▶ **TASK PROMPT**:
In the data, find the word "unterstützt" and copy out every line that has it.

▶ **RECORDS TO USE**:
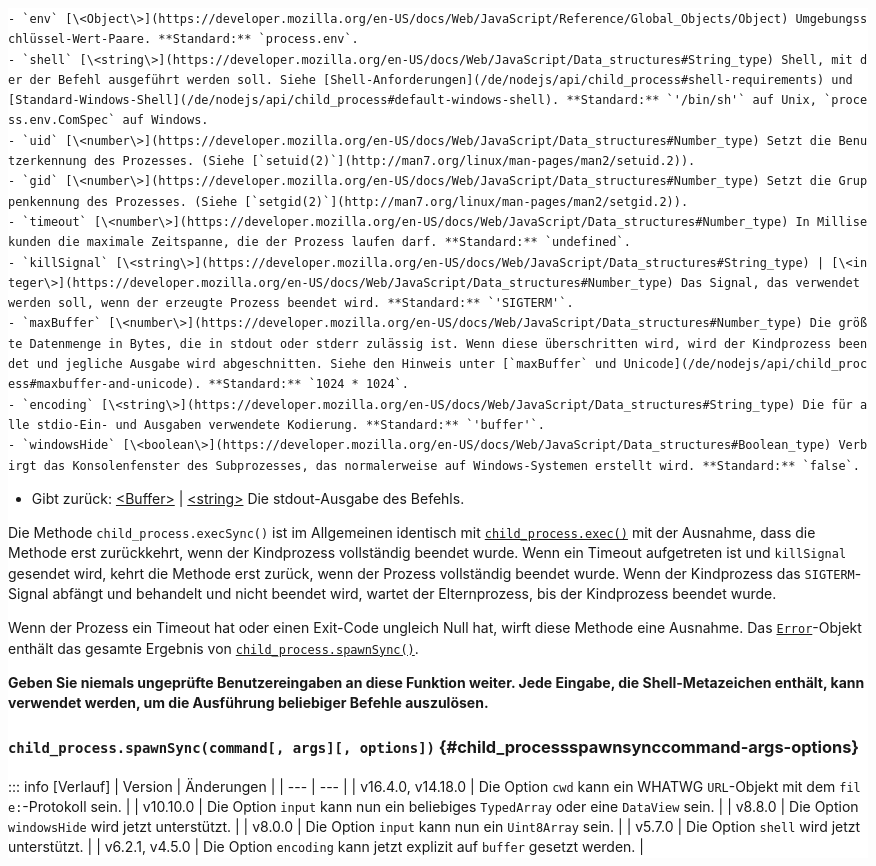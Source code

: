     - `env` [\<Object\>](https://developer.mozilla.org/en-US/docs/Web/JavaScript/Reference/Global_Objects/Object) Umgebungsschlüssel-Wert-Paare. **Standard:** `process.env`.
    - `shell` [\<string\>](https://developer.mozilla.org/en-US/docs/Web/JavaScript/Data_structures#String_type) Shell, mit der der Befehl ausgeführt werden soll. Siehe [Shell-Anforderungen](/de/nodejs/api/child_process#shell-requirements) und [Standard-Windows-Shell](/de/nodejs/api/child_process#default-windows-shell). **Standard:** `'/bin/sh'` auf Unix, `process.env.ComSpec` auf Windows.
    - `uid` [\<number\>](https://developer.mozilla.org/en-US/docs/Web/JavaScript/Data_structures#Number_type) Setzt die Benutzerkennung des Prozesses. (Siehe [`setuid(2)`](http://man7.org/linux/man-pages/man2/setuid.2)).
    - `gid` [\<number\>](https://developer.mozilla.org/en-US/docs/Web/JavaScript/Data_structures#Number_type) Setzt die Gruppenkennung des Prozesses. (Siehe [`setgid(2)`](http://man7.org/linux/man-pages/man2/setgid.2)).
    - `timeout` [\<number\>](https://developer.mozilla.org/en-US/docs/Web/JavaScript/Data_structures#Number_type) In Millisekunden die maximale Zeitspanne, die der Prozess laufen darf. **Standard:** `undefined`.
    - `killSignal` [\<string\>](https://developer.mozilla.org/en-US/docs/Web/JavaScript/Data_structures#String_type) | [\<integer\>](https://developer.mozilla.org/en-US/docs/Web/JavaScript/Data_structures#Number_type) Das Signal, das verwendet werden soll, wenn der erzeugte Prozess beendet wird. **Standard:** `'SIGTERM'`.
    - `maxBuffer` [\<number\>](https://developer.mozilla.org/en-US/docs/Web/JavaScript/Data_structures#Number_type) Die größte Datenmenge in Bytes, die in stdout oder stderr zulässig ist. Wenn diese überschritten wird, wird der Kindprozess beendet und jegliche Ausgabe wird abgeschnitten. Siehe den Hinweis unter [`maxBuffer` und Unicode](/de/nodejs/api/child_process#maxbuffer-and-unicode). **Standard:** `1024 * 1024`.
    - `encoding` [\<string\>](https://developer.mozilla.org/en-US/docs/Web/JavaScript/Data_structures#String_type) Die für alle stdio-Ein- und Ausgaben verwendete Kodierung. **Standard:** `'buffer'`.
    - `windowsHide` [\<boolean\>](https://developer.mozilla.org/en-US/docs/Web/JavaScript/Data_structures#Boolean_type) Verbirgt das Konsolenfenster des Subprozesses, das normalerweise auf Windows-Systemen erstellt wird. **Standard:** `false`.

- Gibt zurück: [\<Buffer\>](/de/nodejs/api/buffer#class-buffer) | [\<string\>](https://developer.mozilla.org/en-US/docs/Web/JavaScript/Data_structures#String_type) Die stdout-Ausgabe des Befehls.

Die Methode `child_process.execSync()` ist im Allgemeinen identisch mit [`child_process.exec()`](/de/nodejs/api/child_process#child_processexeccommand-options-callback) mit der Ausnahme, dass die Methode erst zurückkehrt, wenn der Kindprozess vollständig beendet wurde. Wenn ein Timeout aufgetreten ist und `killSignal` gesendet wird, kehrt die Methode erst zurück, wenn der Prozess vollständig beendet wurde. Wenn der Kindprozess das `SIGTERM`-Signal abfängt und behandelt und nicht beendet wird, wartet der Elternprozess, bis der Kindprozess beendet wurde.

Wenn der Prozess ein Timeout hat oder einen Exit-Code ungleich Null hat, wirft diese Methode eine Ausnahme. Das [`Error`](/de/nodejs/api/errors#class-error)-Objekt enthält das gesamte Ergebnis von [`child_process.spawnSync()`](/de/nodejs/api/child_process#child_processspawnsynccommand-args-options).

**Geben Sie niemals ungeprüfte Benutzereingaben an diese Funktion weiter. Jede Eingabe, die Shell-Metazeichen enthält, kann verwendet werden, um die Ausführung beliebiger Befehle auszulösen.**


### `child_process.spawnSync(command[, args][, options])` {#child_processspawnsynccommand-args-options}

::: info [Verlauf]
| Version | Änderungen |
| --- | --- |
| v16.4.0, v14.18.0 | Die Option `cwd` kann ein WHATWG `URL`-Objekt mit dem `file:`-Protokoll sein. |
| v10.10.0 | Die Option `input` kann nun ein beliebiges `TypedArray` oder eine `DataView` sein. |
| v8.8.0 | Die Option `windowsHide` wird jetzt unterstützt. |
| v8.0.0 | Die Option `input` kann nun ein `Uint8Array` sein. |
| v5.7.0 | Die Option `shell` wird jetzt unterstützt. |
| v6.2.1, v4.5.0 | Die Option `encoding` kann jetzt explizit auf `buffer` gesetzt werden. |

▶ **RESPONSE TO THE TASK**:
| v8.8.0 | Die Option `windowsHide` wird jetzt unterstützt. |
| v5.7.0 | Die Option `shell` wird jetzt unterstützt. |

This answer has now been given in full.